# [ACTION ITEM]
All lines from the one containing "for TypeScript definitions." down to the one containing "serving the app.", both ends included, are to be given again exactly; omit the rest of the listing below.
================
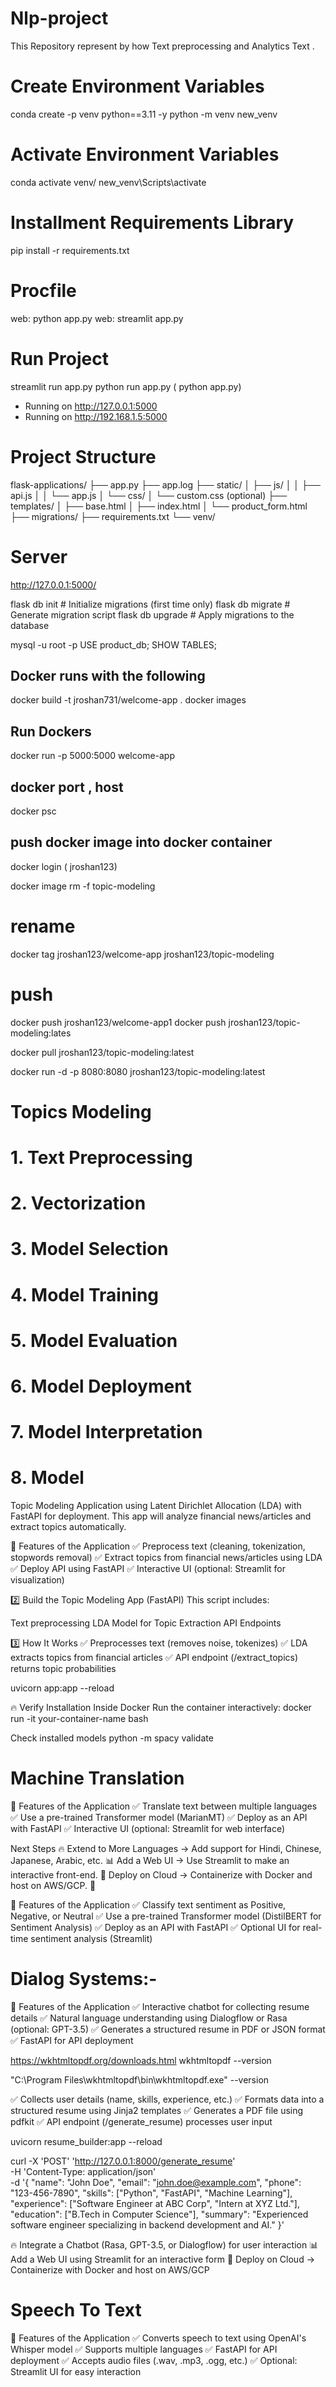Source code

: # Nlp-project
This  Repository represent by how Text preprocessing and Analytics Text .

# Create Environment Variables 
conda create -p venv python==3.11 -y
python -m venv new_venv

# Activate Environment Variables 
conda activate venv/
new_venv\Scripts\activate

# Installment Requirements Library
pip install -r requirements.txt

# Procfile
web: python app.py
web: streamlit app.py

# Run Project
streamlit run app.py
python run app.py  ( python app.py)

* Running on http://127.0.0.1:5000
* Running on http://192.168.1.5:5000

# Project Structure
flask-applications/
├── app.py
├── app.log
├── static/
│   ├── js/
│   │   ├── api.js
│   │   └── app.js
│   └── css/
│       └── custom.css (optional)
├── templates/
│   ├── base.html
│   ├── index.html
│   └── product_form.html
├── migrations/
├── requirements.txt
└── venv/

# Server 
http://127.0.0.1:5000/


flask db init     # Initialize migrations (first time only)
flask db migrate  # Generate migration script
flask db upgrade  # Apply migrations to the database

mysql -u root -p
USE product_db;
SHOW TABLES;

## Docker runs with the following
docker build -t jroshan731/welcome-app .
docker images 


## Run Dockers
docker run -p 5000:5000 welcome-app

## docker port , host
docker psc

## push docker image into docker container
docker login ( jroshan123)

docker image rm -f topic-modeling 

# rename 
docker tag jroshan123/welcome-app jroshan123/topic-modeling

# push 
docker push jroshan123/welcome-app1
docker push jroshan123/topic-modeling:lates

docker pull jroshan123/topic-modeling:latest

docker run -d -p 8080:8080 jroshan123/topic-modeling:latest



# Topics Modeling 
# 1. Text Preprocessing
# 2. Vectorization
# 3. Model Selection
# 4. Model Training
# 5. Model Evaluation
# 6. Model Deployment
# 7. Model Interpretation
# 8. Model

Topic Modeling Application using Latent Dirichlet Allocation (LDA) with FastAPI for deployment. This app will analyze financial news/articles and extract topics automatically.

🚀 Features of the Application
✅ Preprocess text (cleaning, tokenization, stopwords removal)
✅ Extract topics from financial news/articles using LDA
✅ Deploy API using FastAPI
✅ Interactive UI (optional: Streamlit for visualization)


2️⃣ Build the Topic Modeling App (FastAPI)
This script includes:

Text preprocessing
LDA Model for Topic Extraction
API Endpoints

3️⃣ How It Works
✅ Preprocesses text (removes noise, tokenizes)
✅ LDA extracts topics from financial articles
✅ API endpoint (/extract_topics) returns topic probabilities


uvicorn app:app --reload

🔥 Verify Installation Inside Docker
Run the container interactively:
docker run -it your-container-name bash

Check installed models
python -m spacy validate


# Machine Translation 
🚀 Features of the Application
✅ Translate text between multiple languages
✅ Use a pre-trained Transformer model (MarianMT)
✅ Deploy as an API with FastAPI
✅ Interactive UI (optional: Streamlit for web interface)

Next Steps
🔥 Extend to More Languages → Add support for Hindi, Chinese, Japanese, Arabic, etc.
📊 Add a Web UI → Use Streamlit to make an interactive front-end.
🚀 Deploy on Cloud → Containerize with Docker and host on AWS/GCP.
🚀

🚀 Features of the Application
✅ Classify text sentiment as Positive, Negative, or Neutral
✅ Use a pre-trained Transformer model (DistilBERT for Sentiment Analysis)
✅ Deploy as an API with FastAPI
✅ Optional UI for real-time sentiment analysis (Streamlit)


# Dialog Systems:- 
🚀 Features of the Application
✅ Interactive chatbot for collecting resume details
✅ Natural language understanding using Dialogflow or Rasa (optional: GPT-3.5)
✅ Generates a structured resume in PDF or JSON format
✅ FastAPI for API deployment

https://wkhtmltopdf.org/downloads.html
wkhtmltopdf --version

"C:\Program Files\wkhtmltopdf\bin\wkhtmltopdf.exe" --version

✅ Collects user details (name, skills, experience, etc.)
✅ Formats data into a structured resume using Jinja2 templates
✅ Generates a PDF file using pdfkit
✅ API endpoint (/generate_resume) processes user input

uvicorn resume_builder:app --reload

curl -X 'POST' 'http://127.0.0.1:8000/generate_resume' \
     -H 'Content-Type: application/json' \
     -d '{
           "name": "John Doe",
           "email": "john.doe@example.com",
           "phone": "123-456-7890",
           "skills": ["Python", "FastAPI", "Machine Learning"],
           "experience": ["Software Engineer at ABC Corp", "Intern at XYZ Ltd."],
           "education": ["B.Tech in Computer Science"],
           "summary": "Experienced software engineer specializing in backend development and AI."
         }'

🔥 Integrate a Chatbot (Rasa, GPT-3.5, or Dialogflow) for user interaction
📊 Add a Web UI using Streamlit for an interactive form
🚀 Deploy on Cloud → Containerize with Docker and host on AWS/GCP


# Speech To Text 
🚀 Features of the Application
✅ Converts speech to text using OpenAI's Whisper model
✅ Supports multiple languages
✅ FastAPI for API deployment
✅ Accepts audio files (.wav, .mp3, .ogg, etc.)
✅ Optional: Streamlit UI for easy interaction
================
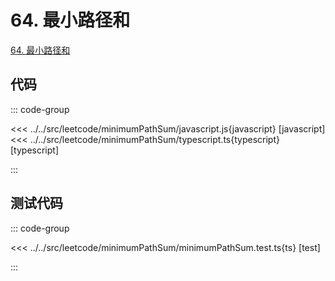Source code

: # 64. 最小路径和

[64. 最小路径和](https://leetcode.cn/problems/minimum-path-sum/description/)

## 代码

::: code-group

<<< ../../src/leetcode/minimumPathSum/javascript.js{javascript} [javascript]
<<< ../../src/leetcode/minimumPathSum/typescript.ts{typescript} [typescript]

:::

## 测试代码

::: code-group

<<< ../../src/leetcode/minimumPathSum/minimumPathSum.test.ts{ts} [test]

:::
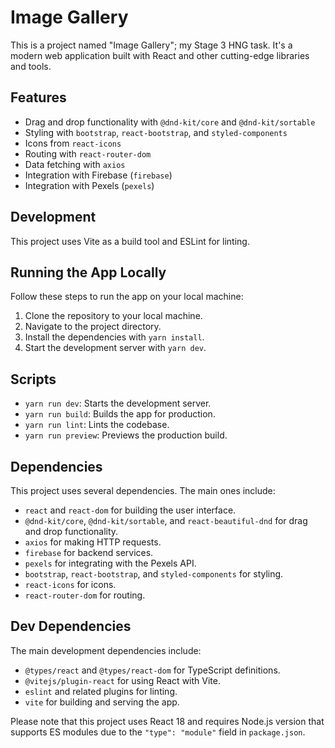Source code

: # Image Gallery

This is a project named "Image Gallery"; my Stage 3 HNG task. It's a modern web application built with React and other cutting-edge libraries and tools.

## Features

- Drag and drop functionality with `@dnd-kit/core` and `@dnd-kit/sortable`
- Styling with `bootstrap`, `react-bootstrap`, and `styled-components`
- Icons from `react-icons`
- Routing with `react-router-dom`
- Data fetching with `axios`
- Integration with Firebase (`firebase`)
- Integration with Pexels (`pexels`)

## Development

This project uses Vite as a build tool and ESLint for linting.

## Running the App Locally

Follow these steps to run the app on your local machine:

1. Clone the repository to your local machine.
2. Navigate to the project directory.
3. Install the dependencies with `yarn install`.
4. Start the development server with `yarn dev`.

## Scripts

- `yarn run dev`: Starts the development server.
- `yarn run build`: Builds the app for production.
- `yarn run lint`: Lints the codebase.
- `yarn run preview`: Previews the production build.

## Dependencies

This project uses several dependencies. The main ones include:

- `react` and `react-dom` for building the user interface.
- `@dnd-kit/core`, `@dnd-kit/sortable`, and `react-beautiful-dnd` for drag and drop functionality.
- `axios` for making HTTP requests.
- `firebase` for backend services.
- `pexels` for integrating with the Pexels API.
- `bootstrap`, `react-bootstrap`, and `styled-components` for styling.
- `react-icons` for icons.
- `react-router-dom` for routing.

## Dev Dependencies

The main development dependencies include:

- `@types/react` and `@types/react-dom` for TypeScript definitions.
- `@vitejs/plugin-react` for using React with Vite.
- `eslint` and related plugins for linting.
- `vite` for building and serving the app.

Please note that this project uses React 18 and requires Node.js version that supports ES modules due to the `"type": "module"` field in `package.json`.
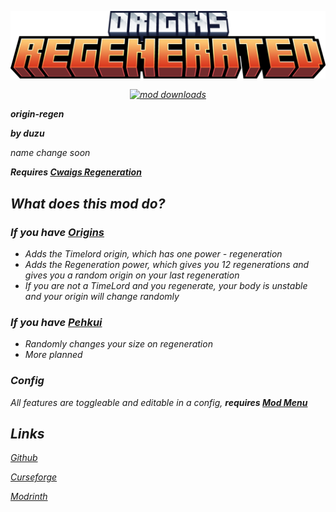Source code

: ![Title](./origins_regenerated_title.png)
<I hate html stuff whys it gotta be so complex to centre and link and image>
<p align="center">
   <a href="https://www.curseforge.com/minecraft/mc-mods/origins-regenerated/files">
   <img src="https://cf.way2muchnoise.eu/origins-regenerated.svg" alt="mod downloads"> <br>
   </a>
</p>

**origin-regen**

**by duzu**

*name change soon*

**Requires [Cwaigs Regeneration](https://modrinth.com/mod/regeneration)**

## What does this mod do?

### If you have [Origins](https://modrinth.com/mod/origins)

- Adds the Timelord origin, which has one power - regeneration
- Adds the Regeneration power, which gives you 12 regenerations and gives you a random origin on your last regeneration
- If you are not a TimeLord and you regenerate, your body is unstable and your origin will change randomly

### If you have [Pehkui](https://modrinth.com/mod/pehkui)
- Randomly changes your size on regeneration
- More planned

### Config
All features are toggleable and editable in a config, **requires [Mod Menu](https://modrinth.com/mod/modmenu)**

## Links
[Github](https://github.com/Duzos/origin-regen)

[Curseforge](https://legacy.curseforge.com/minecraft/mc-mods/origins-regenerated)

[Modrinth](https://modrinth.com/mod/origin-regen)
================
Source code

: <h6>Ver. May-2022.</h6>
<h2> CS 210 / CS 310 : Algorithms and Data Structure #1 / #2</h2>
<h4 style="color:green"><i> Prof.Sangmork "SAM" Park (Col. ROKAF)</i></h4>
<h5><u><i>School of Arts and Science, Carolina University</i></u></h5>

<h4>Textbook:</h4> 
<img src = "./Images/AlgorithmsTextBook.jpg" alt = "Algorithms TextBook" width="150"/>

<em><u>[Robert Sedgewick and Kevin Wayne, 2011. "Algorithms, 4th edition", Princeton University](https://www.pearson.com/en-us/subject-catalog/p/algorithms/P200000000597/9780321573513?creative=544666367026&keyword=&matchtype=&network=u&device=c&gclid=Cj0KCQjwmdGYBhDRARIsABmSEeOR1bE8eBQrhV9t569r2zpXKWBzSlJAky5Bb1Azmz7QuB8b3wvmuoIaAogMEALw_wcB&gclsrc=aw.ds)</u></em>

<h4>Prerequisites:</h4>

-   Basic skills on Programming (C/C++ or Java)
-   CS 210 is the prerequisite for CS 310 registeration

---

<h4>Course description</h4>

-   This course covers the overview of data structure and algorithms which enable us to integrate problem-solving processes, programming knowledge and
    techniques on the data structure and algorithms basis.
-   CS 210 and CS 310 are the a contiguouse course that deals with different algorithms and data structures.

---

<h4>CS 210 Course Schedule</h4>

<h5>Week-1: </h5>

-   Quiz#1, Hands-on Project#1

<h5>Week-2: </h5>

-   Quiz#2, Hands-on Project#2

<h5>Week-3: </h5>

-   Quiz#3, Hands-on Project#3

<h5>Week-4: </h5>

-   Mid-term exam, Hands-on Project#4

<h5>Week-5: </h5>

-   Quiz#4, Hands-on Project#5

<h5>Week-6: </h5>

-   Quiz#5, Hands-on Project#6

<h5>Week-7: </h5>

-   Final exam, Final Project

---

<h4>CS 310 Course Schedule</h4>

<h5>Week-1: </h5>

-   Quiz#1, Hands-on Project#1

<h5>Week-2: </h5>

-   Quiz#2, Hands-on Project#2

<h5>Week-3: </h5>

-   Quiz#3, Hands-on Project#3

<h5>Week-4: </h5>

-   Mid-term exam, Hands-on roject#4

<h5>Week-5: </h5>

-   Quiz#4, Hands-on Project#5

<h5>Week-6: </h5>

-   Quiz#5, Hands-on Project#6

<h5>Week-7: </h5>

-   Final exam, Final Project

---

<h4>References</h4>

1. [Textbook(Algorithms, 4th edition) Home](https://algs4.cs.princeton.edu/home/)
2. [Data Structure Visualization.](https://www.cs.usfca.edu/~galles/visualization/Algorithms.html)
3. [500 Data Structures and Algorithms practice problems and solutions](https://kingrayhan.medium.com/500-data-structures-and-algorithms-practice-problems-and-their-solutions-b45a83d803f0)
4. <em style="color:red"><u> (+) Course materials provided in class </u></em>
================
# [ANSWER SPACE]
- `@types/react` and `@types/react-dom` for TypeScript definitions.
- `@vitejs/plugin-react` for using React with Vite.
- `eslint` and related plugins for linting.
- `vite` for building and serving the app.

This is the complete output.